Spain’s centrist parties contained a far-right surge in Sunday’s European parliament elections that is shaking governments in neighbouring countries, helping to bolster Prime Minister Pedro Sanchez’s standing as one of the European centre-left’s leading figures.
The centre-right People’s Party and Sanchez’s Socialists (PSOE) gained two-thirds of the vote, up from about half of the share in 2019, winning a combined 42 of the available 61 seats. While the anti-immigration Vox party’s vote share rose to 9.6 per cent from 6.2 per cent in 2019, it fell from last year’s national election, when it won 12.4 per cent.
“Spain is well placed in the new European parliament,” Molina said “It is the only member country where both main parties are pro-European.”

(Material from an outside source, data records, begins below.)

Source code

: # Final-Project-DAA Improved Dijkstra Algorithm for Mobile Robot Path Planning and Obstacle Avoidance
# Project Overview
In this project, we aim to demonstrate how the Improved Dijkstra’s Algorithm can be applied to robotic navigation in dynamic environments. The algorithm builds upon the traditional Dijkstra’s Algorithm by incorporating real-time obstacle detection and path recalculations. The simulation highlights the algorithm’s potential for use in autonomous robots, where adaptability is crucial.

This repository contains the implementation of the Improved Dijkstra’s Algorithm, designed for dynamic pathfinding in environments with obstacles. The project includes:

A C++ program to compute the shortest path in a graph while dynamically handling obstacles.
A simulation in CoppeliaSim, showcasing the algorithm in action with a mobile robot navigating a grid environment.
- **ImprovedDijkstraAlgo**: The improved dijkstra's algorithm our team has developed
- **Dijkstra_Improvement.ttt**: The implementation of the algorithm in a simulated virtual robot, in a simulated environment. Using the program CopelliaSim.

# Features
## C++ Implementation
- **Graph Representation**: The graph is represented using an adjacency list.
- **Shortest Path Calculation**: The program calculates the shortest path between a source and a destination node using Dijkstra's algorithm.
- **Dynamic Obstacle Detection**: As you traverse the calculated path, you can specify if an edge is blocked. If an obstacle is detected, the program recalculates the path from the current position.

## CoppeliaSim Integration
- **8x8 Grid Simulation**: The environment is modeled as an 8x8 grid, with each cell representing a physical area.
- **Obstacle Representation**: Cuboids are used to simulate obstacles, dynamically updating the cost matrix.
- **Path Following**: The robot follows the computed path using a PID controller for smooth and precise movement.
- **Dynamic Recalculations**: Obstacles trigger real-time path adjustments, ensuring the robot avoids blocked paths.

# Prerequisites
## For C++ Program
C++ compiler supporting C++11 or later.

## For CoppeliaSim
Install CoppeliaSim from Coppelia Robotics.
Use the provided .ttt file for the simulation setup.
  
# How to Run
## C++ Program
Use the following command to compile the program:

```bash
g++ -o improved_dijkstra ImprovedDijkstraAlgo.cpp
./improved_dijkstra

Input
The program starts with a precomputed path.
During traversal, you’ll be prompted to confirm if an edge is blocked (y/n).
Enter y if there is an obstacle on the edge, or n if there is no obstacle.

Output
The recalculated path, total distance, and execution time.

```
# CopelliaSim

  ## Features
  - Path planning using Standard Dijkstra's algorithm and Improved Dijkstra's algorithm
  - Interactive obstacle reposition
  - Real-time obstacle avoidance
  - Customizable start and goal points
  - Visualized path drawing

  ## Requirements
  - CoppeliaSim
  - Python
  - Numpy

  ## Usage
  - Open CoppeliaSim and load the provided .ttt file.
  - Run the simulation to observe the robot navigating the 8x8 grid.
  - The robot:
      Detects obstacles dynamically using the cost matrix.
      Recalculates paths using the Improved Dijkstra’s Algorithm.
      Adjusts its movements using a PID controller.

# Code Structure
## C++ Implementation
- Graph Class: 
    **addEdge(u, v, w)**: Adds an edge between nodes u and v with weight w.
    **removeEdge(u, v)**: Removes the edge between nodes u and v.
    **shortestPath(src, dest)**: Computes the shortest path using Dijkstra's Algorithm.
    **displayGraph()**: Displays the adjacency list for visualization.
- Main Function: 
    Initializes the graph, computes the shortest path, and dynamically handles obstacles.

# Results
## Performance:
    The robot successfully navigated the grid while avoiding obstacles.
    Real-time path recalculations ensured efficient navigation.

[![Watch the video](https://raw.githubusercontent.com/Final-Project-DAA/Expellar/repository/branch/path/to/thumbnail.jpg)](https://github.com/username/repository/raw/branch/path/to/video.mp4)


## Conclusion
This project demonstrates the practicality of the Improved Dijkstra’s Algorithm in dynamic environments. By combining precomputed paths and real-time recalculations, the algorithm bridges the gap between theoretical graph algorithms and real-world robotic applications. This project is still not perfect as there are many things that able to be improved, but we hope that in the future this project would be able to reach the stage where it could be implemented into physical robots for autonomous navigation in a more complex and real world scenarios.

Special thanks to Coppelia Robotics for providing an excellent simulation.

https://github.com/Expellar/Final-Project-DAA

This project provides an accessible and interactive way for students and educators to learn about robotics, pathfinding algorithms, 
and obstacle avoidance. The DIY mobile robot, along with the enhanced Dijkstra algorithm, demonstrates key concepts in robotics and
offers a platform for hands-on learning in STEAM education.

Alberto Nunez Feijoo’s People’s Party gained ground from last year’s national election, with his party gaining 1 percentage point.

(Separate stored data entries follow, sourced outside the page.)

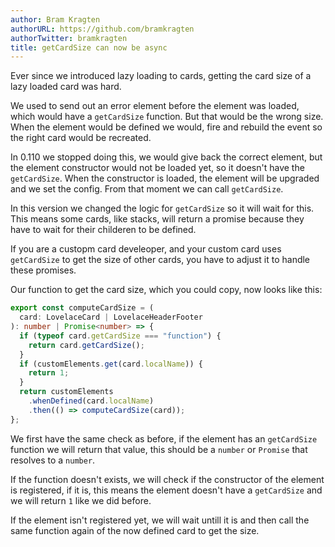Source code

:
 ```yaml
---
author: Bram Kragten
authorURL: https://github.com/bramkragten
authorTwitter: bramkragten
title: getCardSize can now be async
---
```


Ever since we introduced lazy loading to cards, getting the card size of a lazy loaded card was hard.

We used to send out an error element before the element was loaded, which would have a `getCardSize` function. But that would be the wrong size.
When the element would be defined we would, fire and rebuild the event so the right card would be recreated.

In 0.110 we stopped doing this, we would give back the correct element, but the element constructor would not be loaded yet, so it doesn't have the `getCardSize`.
When the constructor is loaded, the element will be upgraded and we set the config. From that moment we can call `getCardSize`.

In this version we changed the logic for `getCardSize` so it will wait for this. This means some cards, like stacks, will return a promise because they have to wait for their childeren to be defined.

If you are a custopm card develeoper, and your custom card uses `getCardSize` to get the size of other cards, you have to adjust it to handle these promises.

Our function to get the card size, which you could copy, now looks like this:

```ts
export const computeCardSize = (
  card: LovelaceCard | LovelaceHeaderFooter
): number | Promise<number> => {
  if (typeof card.getCardSize === "function") {
    return card.getCardSize();
  }
  if (customElements.get(card.localName)) {
    return 1;
  }
  return customElements
    .whenDefined(card.localName)
    .then(() => computeCardSize(card));
};
```

We first have the same check as before, if the element has an `getCardSize` function we will return that value, this should be a `number` or `Promise` that resolves to a `number`.

If the function doesn't exists, we will check if the constructor of the element is registered, if it is, this means the element doesn't have a `getCardSize` and we will return `1` like we did before.

If the element isn't registered yet, we will wait untill it is and then call the same function again of the now defined card to get the size.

He had called for the EU elections to be a plebiscite on Sanchez, who has been criticised by some Spaniards for granting a controversial amnesty to Catalan separatists in exchange for parliamentary support to his bid to another term as prime minister.

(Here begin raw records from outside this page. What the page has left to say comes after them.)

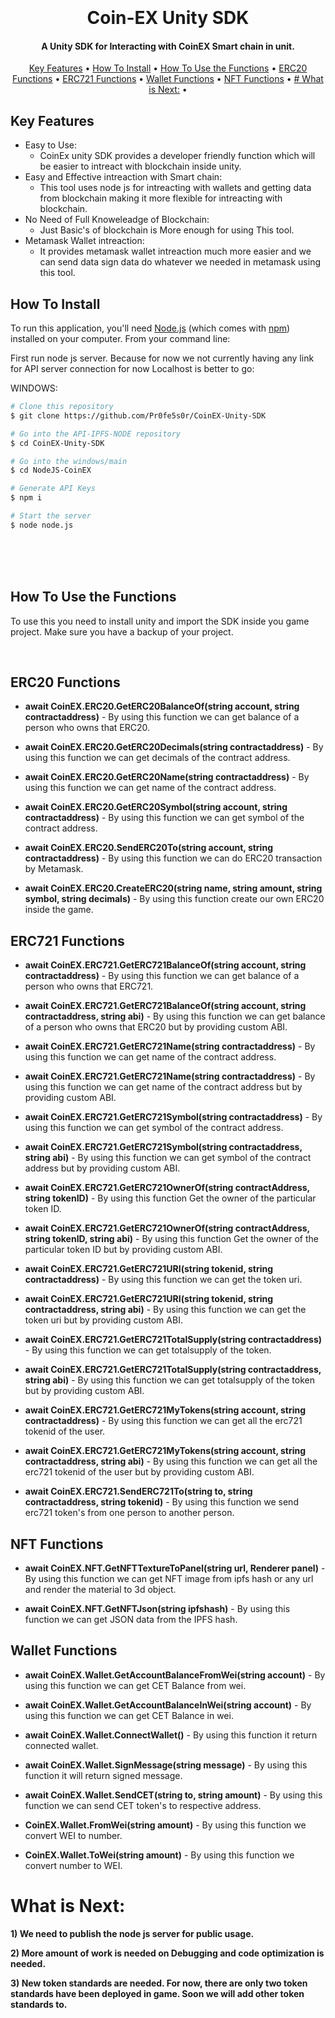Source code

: 
<h1 align="center">
  <br>
  <br>
  Coin-EX Unity SDK
  <br>
</h1>

<h4 align="center">A Unity SDK for Interacting with CoinEX Smart chain in unit.</h4>

<p align="center">
  <a href="#key-features">Key Features</a> •
  <a href="#how-to-install">How To Install</a> •
  <a href="#how-to-use-the-functions">How To Use the Functions</a> •
        <a href="#erc20-functions">ERC20 Functions</a> •
        <a href="#erc721-functions">ERC721 Functions</a> •
        <a href="#wallet-functions">Wallet Functions</a> •
        <a href="#nft-functions">NFT Functions</a> •
  <a href="#What-is-Next:"># What is Next:</a> •
</p>

<!-- ![screenshot](https://raw.githubusercontent.com/amitmerchant1990/electron-markdownify/master/app/img/markdownify.gif) -->

## Key Features

* Easy to Use:
  - CoinEx unity SDK provides a developer friendly function which will be easier to intreact with blockchain inside unity.
* Easy and Effective intreaction with Smart chain:
  - This tool uses node js for intreacting with wallets and getting data from blockchain making it more flexible for intreacting with blockchain.
* No Need of Full Knoweleadge of Blockchain:
  - Just Basic's of blockchain is More enough for using This tool.
* Metamask Wallet intreaction:
  - It provides metamask wallet intreaction much more easier and we can send data sign data do whatever we needed in metamask using this tool.

## How To Install

To run this application, you'll need [Node.js](https://nodejs.org/en/download/) (which comes with [npm](http://npmjs.com)) installed on your computer. From your command line:

First run node js server. Because for now we not currently having any link for API server connection for now Localhost is better to go:

WINDOWS:
```bash
# Clone this repository
$ git clone https://github.com/Pr0fe5s0r/CoinEX-Unity-SDK

# Go into the API-IPFS-NODE repository
$ cd CoinEX-Unity-SDK

# Go into the windows/main
$ cd NodeJS-CoinEX

# Generate API Keys
$ npm i

# Start the server
$ node node.js
```

<br>
<br>
<br>



## How To Use the Functions

To use this you need to install unity and import the SDK inside you game project. Make sure you have a backup of your project.

<br>


## ERC20 Functions

- **await CoinEX.ERC20.GetERC20BalanceOf(string account, string contractaddress)**
        - By using this function we can get balance of a person who owns that ERC20.

- **await CoinEX.ERC20.GetERC20Decimals(string contractaddress)**
        - By using this function we can get decimals of the contract address.

- **await CoinEX.ERC20.GetERC20Name(string contractaddress)**
        - By using this function we can get name of the contract address.

- **await CoinEX.ERC20.GetERC20Symbol(string account, string contractaddress)**
        - By using this function we can get symbol of the contract address.

- **await CoinEX.ERC20.SendERC20To(string account, string contractaddress)**
        - By using this function we can do ERC20 transaction by Metamask.

- **await CoinEX.ERC20.CreateERC20(string name, string amount, string symbol, string decimals)**
        - By using this function create our own ERC20 inside the game.

## ERC721 Functions

- **await CoinEX.ERC721.GetERC721BalanceOf(string account, string contractaddress)**
        - By using this function we can get balance of a person who owns that ERC721.

- **await CoinEX.ERC721.GetERC721BalanceOf(string account, string contractaddress, string abi)**
        - By using this function we can get balance of a person who owns that ERC20 but by providing custom ABI.

- **await CoinEX.ERC721.GetERC721Name(string contractaddress)**
        - By using this function we can get name of the contract address.

- **await CoinEX.ERC721.GetERC721Name(string contractaddress)**
        - By using this function we can get name of the contract address but by providing custom ABI.

- **await CoinEX.ERC721.GetERC721Symbol(string contractaddress)**
        - By using this function we can get symbol of the contract address.

- **await CoinEX.ERC721.GetERC721Symbol(string contractaddress, string abi)**
        - By using this function we can get symbol of the contract address but by providing custom ABI.

- **await CoinEX.ERC721.GetERC721OwnerOf(string contractAddress, string tokenID)**
        - By using this function Get the owner of the particular token ID.

- **await CoinEX.ERC721.GetERC721OwnerOf(string contractAddress, string tokenID, string abi)**
        - By using this function Get the owner of the particular token ID but by providing custom ABI.

- **await CoinEX.ERC721.GetERC721URI(string tokenid, string contractaddress)**
        - By using this function we can get the token uri.

- **await CoinEX.ERC721.GetERC721URI(string tokenid, string contractaddress, string abi)**
        - By using this function we can get the token uri but by providing custom ABI.

- **await CoinEX.ERC721.GetERC721TotalSupply(string contractaddress)**
        - By using this function we can get totalsupply of the token.

- **await CoinEX.ERC721.GetERC721TotalSupply(string contractaddress, string abi)**
        - By using this function we can get totalsupply of the token but by providing custom ABI.

- **await CoinEX.ERC721.GetERC721MyTokens(string account, string contractaddress)**
        - By using this function we can get all the erc721 tokenid of the user.

- **await CoinEX.ERC721.GetERC721MyTokens(string account, string contractaddress, string abi)**
        - By using this function we can get all the erc721 tokenid of the user but by providing custom ABI.

- **await CoinEX.ERC721.SendERC721To(string to, string contractaddress, string tokenid)**
        - By using this function we send erc721 token's from one person to another person.

## NFT Functions

- **await CoinEX.NFT.GetNFTTextureToPanel(string url, Renderer panel)**
        - By using this function we can get NFT image from ipfs hash or any url and render the material to 3d object.

- **await CoinEX.NFT.GetNFTJson(string ipfshash)**
        - By using this function we can get JSON data from the IPFS hash.

## Wallet Functions

- **await CoinEX.Wallet.GetAccountBalanceFromWei(string account)**
        - By using this function we can get CET Balance from wei.

- **await CoinEX.Wallet.GetAccountBalanceInWei(string account)**
        - By using this function we can get CET Balance in wei.

- **await CoinEX.Wallet.ConnectWallet()**
        - By using this function it return connected wallet.

- **await CoinEX.Wallet.SignMessage(string message)**
        - By using this function it will return signed message.

- **await CoinEX.Wallet.SendCET(string to, string amount)**
        - By using this function we can send CET token's to respective address.

- **CoinEX.Wallet.FromWei(string amount)**
        - By using this function we convert WEI to number.

- **CoinEX.Wallet.ToWei(string amount)**
        - By using this function we convert number to WEI.


# What is Next:

**1) We need to publish the node js server for public usage.**

**2) More amount of work is needed on Debugging and code optimization is needed.**

**3) New token standards are needed. For now, there are only two token standards have been deployed in game. Soon we will add other token standards to.**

Feijoo said the People’s Party’s results were the best in 25 years in Europe and said that “every time the People’s Party has won a European election it has won the next general election”.
But the party failed to deliver a knockout punch on their main rivals even as Sanchez has endured a year of complicated negotiations with Catalan nationalists and allegations of corruption against his wife that led him to consider stepping down.
“It is a clear victory for the People’s Party, but not a crushing defeat for the PSOE,” said Pablo Simon, political scientist at Carlos III University in Madrid.
Sanchez congratulated his rivals early on Monday but celebrated his party’s results.
“The PSOE has become the only government option against the far-right wave sweeping Europe and Spain,” he said.
As Spain’s traditional parties gained in vote share, its parties on the hard left or right saw theirs diluted by competitors.
The Party is Over, a new movement set up by social media influencer Alvise Perez, emerged as competition on the far-right, gaining 4.5 per cent of the vote on a campaign to stamp out corruption in politics, in what could emerge as a “reconfiguration of the right-of-the-People’s Party space, as has already happened in other EU countries”, Madrid-based consultancy firm beBartlet wrote in a note.
Neighbouring Portugal also managed to kept the far-right Chega party in check. It won 9.8 per cent of the vote, about half of the 18 per cent vote share it managed in a national election in March.
French far-right leader Marine Le Pen’s victory “is the one I would like to have had in Portugal [but] it wasn’t possible”, Chega leader Andre Ventura said.
On the far-left in Spain, Yolanda Diaz said on Monday she was stepping down as leader of the Socialists’ junior coalition partner Sumar after the left-wing alliance’s poor performance that saw some of their votes go to Podemos, another hard-left party and former ally.
However, Diaz said she would continue as Labour Minister and one of Sanchez’s deputy prime ministers.